Generation of a pluripotent stem cell line (UMGi270-A) and a corresponding CRISPR/Cas9 modified isogenic control (UMGi270-A-1) from a patient with sudden onset dilated cardiomyopathy harboring a FLNC p.R2187P mutation

Wiebke Maurer; Sabine Rebs; Steffen Köhne; Hanna Eberl; Bernd Wollnik; Arne Zibat; Katrin Streckfuss-Bömeke

doi:10.1016/j.scr.2024.103409

Generation of a pluripotent stem cell line (UMGi270-A) and a corresponding CRISPR/Cas9 modified isogenic control (UMGi270-A-1) from a patient with sudden onset dilated cardiomyopathy harboring a FLNC p.R2187P mutation

Stem Cell Res. 2024 Mar 29:77:103409. doi: 10.1016/j.scr.2024.103409. Online ahead of print.

Authors

Wiebke Maurer¹, Sabine Rebs², Steffen Köhne¹, Hanna Eberl², Bernd Wollnik³, Arne Zibat⁴, Katrin Streckfuss-Bömeke⁵

Affiliations

¹ Clinic for Cardiology and Pneumology, Georg-August University Göttingen and DZHK (German Center for Cardiovascular Research), Partner Site Göttingen, Germany.
² Institute of Pharmacology and Toxicology, University of Würzburg, Germany.
³ Institute of Human Genetics, Georg-August University Göttingen and DZHK (German Center for Cardiovascular Research), Partner Site Göttingen, Germany; Cluster of Excellence Multiscale Bioimaging: from Molecular Machines to Networks of Excitable Cells (MBExC), University of Göttingen, Göttingen, Germany.
⁴ Institute of Human Genetics, Georg-August University Göttingen and DZHK (German Center for Cardiovascular Research), Partner Site Göttingen, Germany.
⁵ Clinic for Cardiology and Pneumology, Georg-August University Göttingen and DZHK (German Center for Cardiovascular Research), Partner Site Göttingen, Germany; Institute of Pharmacology and Toxicology, University of Würzburg, Germany.
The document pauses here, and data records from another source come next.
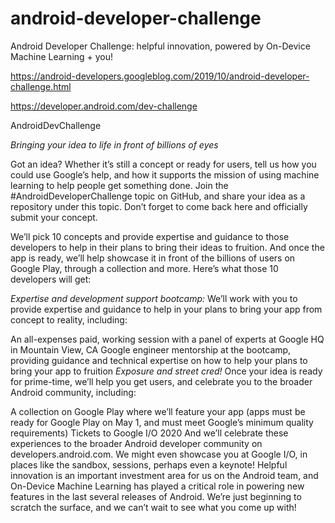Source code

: # android-developer-challenge
Android Developer Challenge: helpful innovation, powered by On-Device Machine Learning + you!

https://android-developers.googleblog.com/2019/10/android-developer-challenge.html

https://developer.android.com/dev-challenge

AndroidDevChallenge


*Bringing your idea to life in front of billions of eyes*

Got an idea? Whether it’s still a concept or ready for users, tell us how you could use Google’s help, and how it supports the mission of using machine learning to help people get something done. Join the #AndroidDeveloperChallenge topic on GitHub, and share your idea as a repository under this topic. Don’t forget to come back here and officially submit your concept.

We’ll pick 10 concepts and provide expertise and guidance to those developers to help in their plans to bring their ideas to fruition. And once the app is ready, we’ll help showcase it in front of the billions of users on Google Play, through a collection and more. Here’s what those 10 developers will get:

*Expertise and development support bootcamp:* We’ll work with you to provide expertise and guidance to help in your plans to bring your app from concept to reality, including:

An all-expenses paid, working session with a panel of experts at Google HQ in Mountain View, CA
Google engineer mentorship at the bootcamp, providing guidance and technical expertise on how to help your plans to bring your app to fruition
*Exposure and street cred!* Once your idea is ready for prime-time, we’ll help you get users, and celebrate you to the broader Android community, including:

A collection on Google Play where we’ll feature your app (apps must be ready for Google Play on May 1, and must meet Google’s minimum quality requirements)
Tickets to Google I/O 2020
And we’ll celebrate these experiences to the broader Android developer community on developers.android.com. We might even showcase you at Google I/O, in places like the sandbox, sessions, perhaps even a keynote!
Helpful innovation is an important investment area for us on the Android team, and On-Device Machine Learning has played a critical role in powering new features in the last several releases of Android. We’re just beginning to scratch the surface, and we can’t wait to see what you come up with!
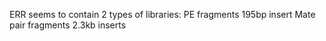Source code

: ERR seems to contain 2 types of libraries:
	PE fragments 195bp insert 
	Mate pair fragments 2.3kb inserts
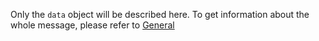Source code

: Only the `data` object will be described here.
To get information about the whole message, please refer to
[General](../../../../../docs/advanced/data_types/json/messages/general.md)
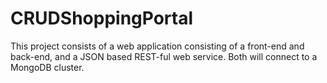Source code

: # CRUDShoppingPortal

This project consists of a web application consisting of a front-end and back-end, and a JSON based REST-ful web service. Both will connect to a MongoDB cluster.
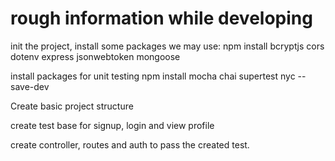 # rough information while developing

init the project,
install some packages we may use:
npm install bcryptjs cors dotenv express jsonwebtoken mongoose

install packages for unit testing
npm install mocha chai supertest nyc --save-dev

Create basic project structure

create test base for signup, login and view profile

create controller, routes and auth to pass the created test.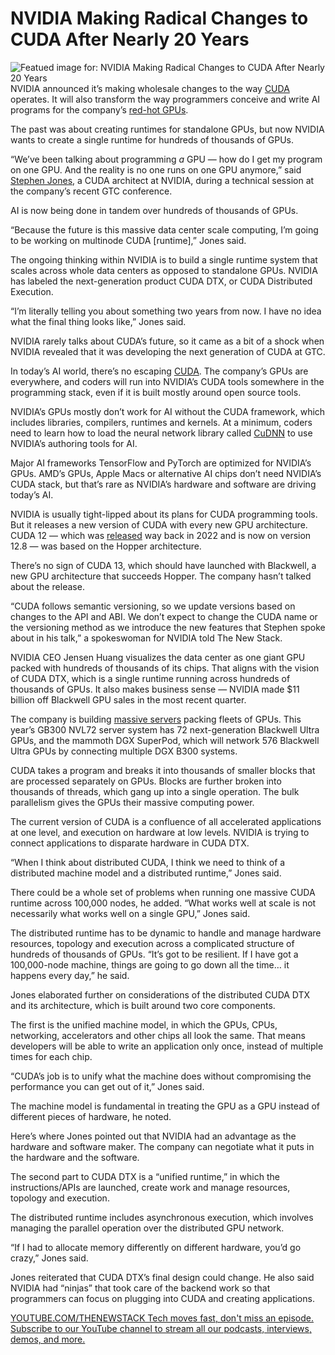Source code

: # NVIDIA Making Radical Changes to CUDA After Nearly 20 Years
![Featued image for: NVIDIA Making Radical Changes to CUDA After Nearly 20 Years](https://cdn.thenewstack.io/media/2025/04/23ecc719-boliviainteligente-zs3s9a3jeq-unsplashb-1024x576.jpg)
NVIDIA announced it’s making wholesale changes to the way [CUDA](https://thenewstack.io/nvidia-wants-more-programming-languages-to-support-cuda/) operates. It will also transform the way programmers conceive and write AI programs for the company’s [red-hot GPUs](https://thenewstack.io/nvidia-gpu-dominance-at-a-crossroads/).

The past was about creating runtimes for standalone GPUs, but now NVIDIA wants to create a single runtime for hundreds of thousands of GPUs.

“We’ve been talking about programming *a* GPU — how do I get my program on one GPU. And the reality is no one runs on one GPU anymore,” said [Stephen Jones](https://www.linkedin.com/in/stephen-jones-profile/), a CUDA architect at NVIDIA, during a technical session at the company’s recent GTC conference.

AI is now being done in tandem over hundreds of thousands of GPUs.

“Because the future is this massive data center scale computing, I’m going to be working on multinode CUDA [runtime],” Jones said.

The ongoing thinking within NVIDIA is to build a single runtime system that scales across whole data centers as opposed to standalone GPUs. NVIDIA has labeled the next-generation product CUDA DTX, or CUDA Distributed Execution.

“I’m literally telling you about something two years from now. I have no idea what the final thing looks like,” Jones said.

NVIDIA rarely talks about CUDA’s future, so it came as a bit of a shock when NVIDIA revealed that it was developing the next generation of CUDA at GTC.

In today’s AI world, there’s no escaping [CUDA](https://developer.nvidia.com/cuda-toolkit). The company’s GPUs are everywhere, and coders will run into NVIDIA’s CUDA tools somewhere in the programming stack, even if it is built mostly around open source tools.

NVIDIA’s GPUs mostly don’t work for AI without the CUDA framework, which includes libraries, compilers, runtimes and kernels. At a minimum, coders need to learn how to load the neural network library called [CuDNN](https://developer.nvidia.com/cudnn) to use NVIDIA’s authoring tools for AI.

Major AI frameworks TensorFlow and PyTorch are optimized for NVIDIA’s GPUs. AMD’s GPUs, Apple Macs or alternative AI chips don’t need NVIDIA’s CUDA stack, but that’s rare as NVIDIA’s hardware and software are driving today’s AI.

NVIDIA is usually tight-lipped about its plans for CUDA programming tools. But it releases a new version of CUDA with every new GPU architecture. CUDA 12 — which was [released](https://thenewstack.io/cuda-12-harnesses-a-nvidias-speedier-gpu-architecture/) way back in 2022 and is now on version 12.8 — was based on the Hopper architecture.

There’s no sign of CUDA 13, which should have launched with Blackwell, a new GPU architecture that succeeds Hopper. The company hasn’t talked about the release.

“CUDA follows semantic versioning, so we update versions based on changes to the API and ABI. We don’t expect to change the CUDA name or the versioning method as we introduce the new features that Stephen spoke about in his talk,” a spokeswoman for NVIDIA told The New Stack.

NVIDIA CEO Jensen Huang visualizes the data center as one giant GPU packed with hundreds of thousands of its chips. That aligns with the vision of CUDA DTX, which is a single runtime running across hundreds of thousands of GPUs. It also makes business sense — NVIDIA made $11 billion off Blackwell GPU sales in the most recent quarter.

The company is building [massive servers](https://thenewstack.io/after-deepseek-nvidia-puts-its-focus-on-inference-at-gtc/) packing fleets of GPUs. This year’s GB300 NVL72 server system has 72 next-generation Blackwell Ultra GPUs, and the mammoth DGX SuperPod, which will network 576 Blackwell Ultra GPUs by connecting multiple DGX B300 systems.

CUDA takes a program and breaks it into thousands of smaller blocks that are processed separately on GPUs. Blocks are further broken into thousands of threads, which gang up into a single operation. The bulk parallelism gives the GPUs their massive computing power.

The current version of CUDA is a confluence of all accelerated applications at one level, and execution on hardware at low levels. NVIDIA is trying to connect applications to disparate hardware in CUDA DTX.

“When I think about distributed CUDA, I think we need to think of a distributed machine model and a distributed runtime,” Jones said.

There could be a whole set of problems when running one massive CUDA runtime across 100,000 nodes, he added. “What works well at scale is not necessarily what works well on a single GPU,” Jones said.

The distributed runtime has to be dynamic to handle and manage hardware resources, topology and execution across a complicated structure of hundreds of thousands of GPUs. “It’s got to be resilient. If I have got a 100,000-node machine, things are going to go down all the time… it happens every day,” he said.

Jones elaborated further on considerations of the distributed CUDA DTX and its architecture, which is built around two core components.

The first is the unified machine model, in which the GPUs, CPUs, networking, accelerators and other chips all look the same. That means developers will be able to write an application only once, instead of multiple times for each chip.

“CUDA’s job is to unify what the machine does without compromising the performance you can get out of it,” Jones said.

The machine model is fundamental in treating the GPU as a GPU instead of different pieces of hardware, he noted.

Here’s where Jones pointed out that NVIDIA had an advantage as the hardware and software maker. The company can negotiate what it puts in the hardware and the software.

The second part to CUDA DTX is a “unified runtime,” in which the instructions/APIs are launched, create work and manage resources, topology and execution.

The distributed runtime includes asynchronous execution, which involves managing the parallel operation over the distributed GPU network.

“If I had to allocate memory differently on different hardware, you’d go crazy,” Jones said.

Jones reiterated that CUDA DTX’s final design could change. He also said NVIDIA had “ninjas” that took care of the backend work so that programmers can focus on plugging into CUDA and creating applications.

[
YOUTUBE.COM/THENEWSTACK
Tech moves fast, don't miss an episode. Subscribe to our YouTube
channel to stream all our podcasts, interviews, demos, and more.
](https://youtube.com/thenewstack?sub_confirmation=1)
Electronic address: katrin.streckfuss-boemeke@uni-wuerzburg.de.

PMID: 38583294
DOI: 10.1016/j.scr.2024.103409

Abstract

Filamin C (FLNC) is a highly important actin crosslinker and multi-adaptor protein in striated skeletal and cardiac muscle. Mutations have been linked to a range of cardiomyopathy types. Here, we generated induced pluripotent stem cells (iPSC) from a patient with dilated cardiomyopathy (DCM) harboring a new, unique heterozygous FLNC mutation p.R2187P. From this patient-specific iPSC line, a corresponding isogenic control line was created by CRISPR/Cas9 genome editing. Both, the patient-specific and isogenic-control iPSC maintained full pluripotency, genomic integrity, and in vitro differentiation capacity. All iPSC lines differentiate into iPSC-cardiomyocytes, hence providing the possibility to study the pathogenesis of FLNC-mediated DCM further.